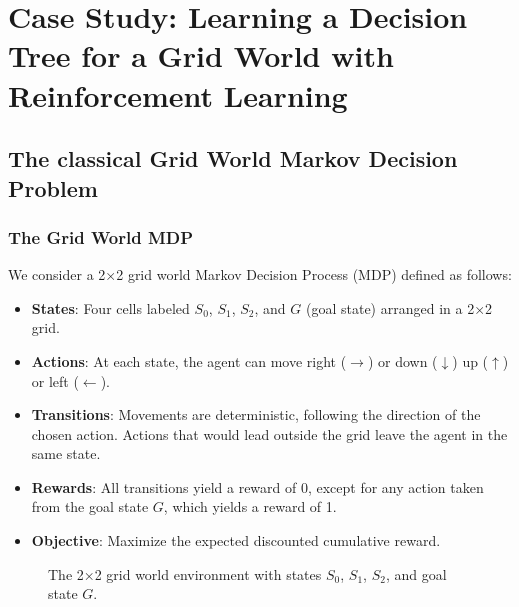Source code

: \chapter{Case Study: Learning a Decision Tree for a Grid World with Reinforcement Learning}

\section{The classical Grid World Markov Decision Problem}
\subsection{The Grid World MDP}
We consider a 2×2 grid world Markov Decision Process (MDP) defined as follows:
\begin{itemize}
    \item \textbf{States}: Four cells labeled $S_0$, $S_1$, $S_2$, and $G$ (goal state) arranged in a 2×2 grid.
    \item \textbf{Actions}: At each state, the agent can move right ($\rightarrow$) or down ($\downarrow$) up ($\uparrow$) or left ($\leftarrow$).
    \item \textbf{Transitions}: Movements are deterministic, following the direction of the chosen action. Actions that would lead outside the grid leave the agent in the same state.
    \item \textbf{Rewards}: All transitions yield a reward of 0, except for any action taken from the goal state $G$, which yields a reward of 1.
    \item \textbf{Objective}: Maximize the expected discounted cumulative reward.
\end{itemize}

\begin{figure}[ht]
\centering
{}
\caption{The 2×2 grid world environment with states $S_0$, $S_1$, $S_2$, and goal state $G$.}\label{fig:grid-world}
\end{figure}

§ §

From the listing above, copy out each line where the word "with" appears.

: \chapter{Case Study: Learning a Decision Tree for a Grid World with Reinforcement Learning}
\caption{The 2×2 grid world environment with states $S_0$, $S_1$, $S_2$, and goal state $G$.}\label{fig:grid-world}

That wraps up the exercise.